--- AIM OF THE EXERCISE ---
Out of the records below, copy all lines in which the word "Parse" occurs.

--- SOURCE DATA ---
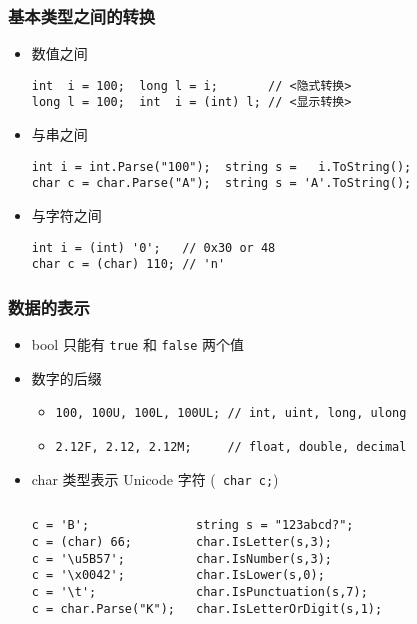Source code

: \begin{frame}[fragile]
\frametitle{基本类型之间的转换}
\begin{itemize}
\item 数值之间
\begin{lstlisting}[escapeinside=<>]
int  i = 100;  long l = i;       // <隐式转换>
long l = 100;  int  i = (int) l; // <显示转换>
\end{lstlisting}
\pause
\item 与串之间
\begin{lstlisting}
int i = int.Parse("100");  string s =   i.ToString();
char c = char.Parse("A");  string s = 'A'.ToString();
\end{lstlisting}
\pause
\item 与字符之间
\begin{lstlisting}
int i = (int) '0';   // 0x30 or 48
char c = (char) 110; // 'n'
\end{lstlisting}
\end{itemize}
\end{frame}

\begin{frame}[fragile]
\frametitle{数据的表示}

\begin{itemize}
\item bool 只能有 \lstinline|true| 和 \lstinline|false| 两个值 \pause
\item 数字的后缀
  \begin{itemize}
  \item \lstinline|100, 100U, 100L, 100UL; // int, uint, long, ulong|
  \item \lstinline|2.12F, 2.12, 2.12M;     // float, double, decimal|
  \end{itemize}
\pause
\item char 类型表示 Unicode 字符 (\lstinline| char c;|)
  \begin{columns}
\begin{lstlisting}
c = 'B';
c = (char) 66;
c = '\u5B57';
c = '\x0042';
c = '\t';
c = char.Parse("K");
\end{lstlisting}
\begin{lstlisting}
string s = "123abcd?";
char.IsLetter(s,3);
char.IsNumber(s,3);
char.IsLower(s,0);
char.IsPunctuation(s,7);
char.IsLetterOrDigit(s,1);
\end{lstlisting}
  \end{columns}
\end{itemize}
\end{frame}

--- FINISHED TASK ---
int i = int.Parse("100");  string s =   i.ToString();
char c = char.Parse("A");  string s = 'A'.ToString();
c = char.Parse("K");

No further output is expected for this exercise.